Investors look again at office property

The blockbuster deal for Asia Square Tower 1 in Marina Bay and a record offer for the Straits Trading Building in Battery Road in the span of a week have suddenly perked up interest in the lacklustre office property market.

Analysts told The Straits Times yesterday that news of these deals will likely prompt investors to review other commercial assets on the market.

Mr Shaun Poh, Cushman & Wakefield’s executive director of capital markets, said: “Whether it will translate to actual sales, and at what price, will depend on the returns requirement of the investor.

“I believe potential buyers will want to take another look at the opportunities out there as the stock available for sale goes down.”

BlackRock sold Asia Square Tower 1 to the Qatar Investment Authority for $3.4 billion ($2,720 psf) on Monday, while Indonesian tycoon Dr Tahir offered to buy the Straits Trading Building for $560 million, or a record $3,520 psf, last week.

There is also the prospect of the office and retail component in Asia Square Tower 2, also owned by BlackRock, coming on the market.

Mr John Saunders, head of Apac for BlackRock Real Estate, noted: “At some point we will be a seller, but we don’t have a set date in mind yet for Tower 2, which is finishing off the last of the leasing first. We will have a look then.”

The space from level 32 to 46 in Tower 2 occupied by The Westin Singapore was sold by BlackRock in 2013 to Japan-based property developer and investor Daisho Group for $468 million.

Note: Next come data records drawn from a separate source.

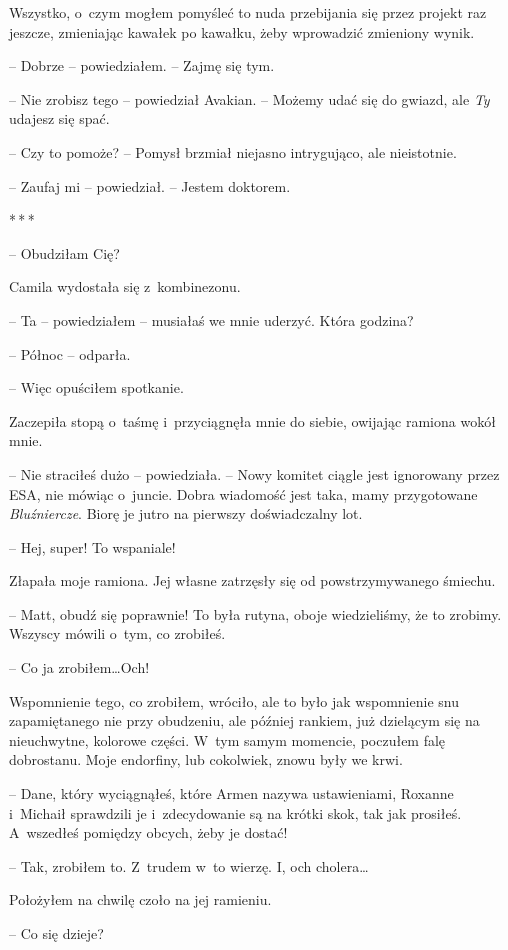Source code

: \documentclass[oneside,polish,12pt,sfheadings]{mwbk}
\newcommand{\threeast}{\bigskip\par\centerline{*\,*\,*}\medskip\par}%
\begin{document}
Wszystko, o~czym mogłem pomyśleć to nuda przebijania się przez projekt
raz jeszcze, zmieniając kawałek po kawałku, żeby wprowadzić zmieniony
wynik.

-- Dobrze -- powiedziałem. -- Zajmę się tym.

-- Nie zrobisz tego -- powiedział Avakian. -- Możemy udać się do gwiazd,
ale \emph{Ty} udajesz się spać.

-- Czy to pomoże? -- Pomysł brzmiał niejasno intrygująco, ale nieistotnie.

-- Zaufaj mi -- powiedział. -- Jestem doktorem.

\threeast

-- Obudziłam Cię?

Camila wydostała się z~kombinezonu.

-- Ta -- powiedziałem -- musiałaś we mnie uderzyć. Która godzina?

-- Północ -- odparła.

-- Więc opuściłem spotkanie.

Zaczepiła stopą o~taśmę i~przyciągnęła mnie do siebie, owijając ramiona
wokół mnie.

-- Nie straciłeś dużo -- powiedziała. -- Nowy komitet ciągle jest
ignorowany przez ESA, nie mówiąc o~juncie. Dobra wiadomość jest taka,
mamy przygotowane \emph{Bluźniercze}. Biorę je jutro na pierwszy
doświadczalny lot.

-- Hej, super! To wspaniale!

Złapała moje ramiona. Jej własne zatrzęsły się od powstrzymywanego
śmiechu.

-- Matt, obudź się poprawnie! To była rutyna, oboje wiedzieliśmy, że to
zrobimy. Wszyscy mówili o~tym, co zrobiłeś.

-- Co ja zrobiłem\ldots Och!

Wspomnienie tego, co zrobiłem, wróciło, ale to było jak wspomnienie snu
zapamiętanego nie przy obudzeniu, ale później rankiem, już dzielącym się
na nieuchwytne, kolorowe części. W~tym samym momencie, poczułem falę
dobrostanu. Moje endorfiny, lub cokolwiek, znowu były we krwi.

-- Dane, który wyciągnąłeś, które Armen nazywa ustawieniami, Roxanne i~Michaił sprawdzili je i~zdecydowanie są na krótki skok, tak jak
prosiłeś. A~wszedłeś pomiędzy obcych, żeby je dostać!

-- Tak, zrobiłem to. Z~trudem w~to wierzę. I, och cholera\ldots

Położyłem na chwilę czoło na jej ramieniu.

-- Co się dzieje?
\end{document}
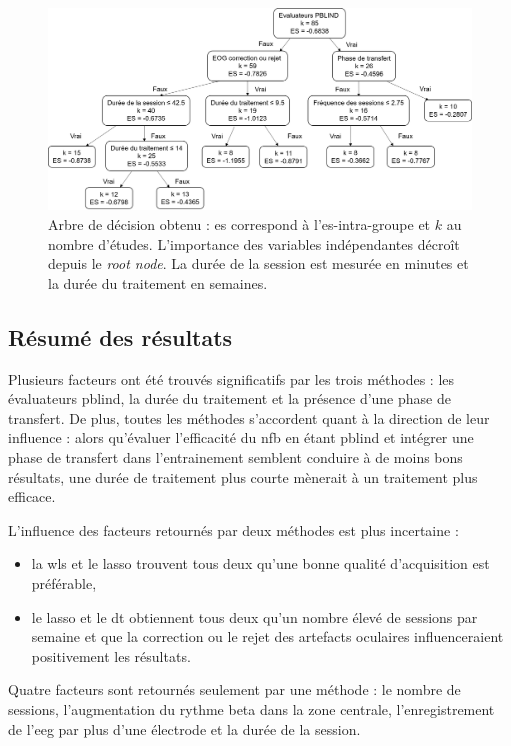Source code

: \begin{figure}[h!]
  \centering
	\includegraphics[width=1\linewidth]{figures/chapter-3/factors-decision-tree} 
  \caption[Arbre de décision]{Arbre de décision obtenu : \gls{es} correspond à l'\gls{es}-intra-groupe et $k$ au nombre d'études. L'importance des variables indépendantes
	décroît depuis le \textit{root node}. La durée de la session est mesurée en minutes et la durée du traitement en semaines.}
  \label{Figure:factors_decision_tree}
\end{figure}

\subsection{Résumé des résultats}

Plusieurs facteurs ont été trouvés significatifs par les trois méthodes : les évaluateurs \gls{pblind}, la durée du traitement et la présence d'une phase de transfert. 
De plus, toutes les méthodes s'accordent quant à la direction de leur influence : alors qu'évaluer l'efficacité du \gls{nfb} en étant \gls{pblind}
et intégrer une phase de transfert dans l'entrainement semblent conduire à de moins bons résultats, une durée de traitement plus courte mènerait à un traitement plus efficace. 

L'influence des facteurs retournés par deux méthodes est plus incertaine :
\begin{itemize}
	\item la \gls{wls} et le \gls{lasso} trouvent tous deux qu'une bonne qualité d'acquisition est préférable,
  \item le \gls{lasso} et le \gls{dt} obtiennent tous deux qu'un nombre élevé de sessions par semaine et que la correction ou le rejet des artefacts oculaires
	influenceraient positivement les résultats. 
\end{itemize}

Quatre facteurs sont retournés seulement par une méthode : le nombre de sessions, l'augmentation du rythme beta dans la zone centrale, l'enregistrement
de l'\gls{eeg} par plus d'une électrode et la durée de la session.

Although investor interest for prime assets may rise due to the recent deals, some market watchers believe it is unlikely to cause a big revival in sales.

“More office building owners may be holding the dream of cashing out, but… the reality is that office rentals are currently on the softer side and expected to weaken further,” said R’ST Research director Ong Kah Seng.

Century 21 Singapore chief executive Ku Swee Yong added: “The recent transactions have impressive headline numbers, but a few swallows do not make a summer.”

He added that the office market will remain challenging, weighed down by rising office supply, weaker tenant demand and higher vacancies.

A Chestertons report noted that average monthly rents for Grade A offices in the central business district fell from the fourth quarter last year to the first quarter of this year by 0.8 per cent to $9.26 psf.

Prominent assets like the One George Street building, Wilkie Edge near Selegie Road, Tower 15 at Hoe Chiang Road and the former SIA Building at 77 Robinson Road are just some properties said to be up for sale.

“Office rents are under pressure due to the new supply coming into the market. This year, there’ll be about 4 million sq ft of office space that will be completed,” Chestertons managing director Donald Han said.

New office supply is expected to peak in the next two years, and some projects due to be completed this year include DUO, Marina One and Guoco Tower.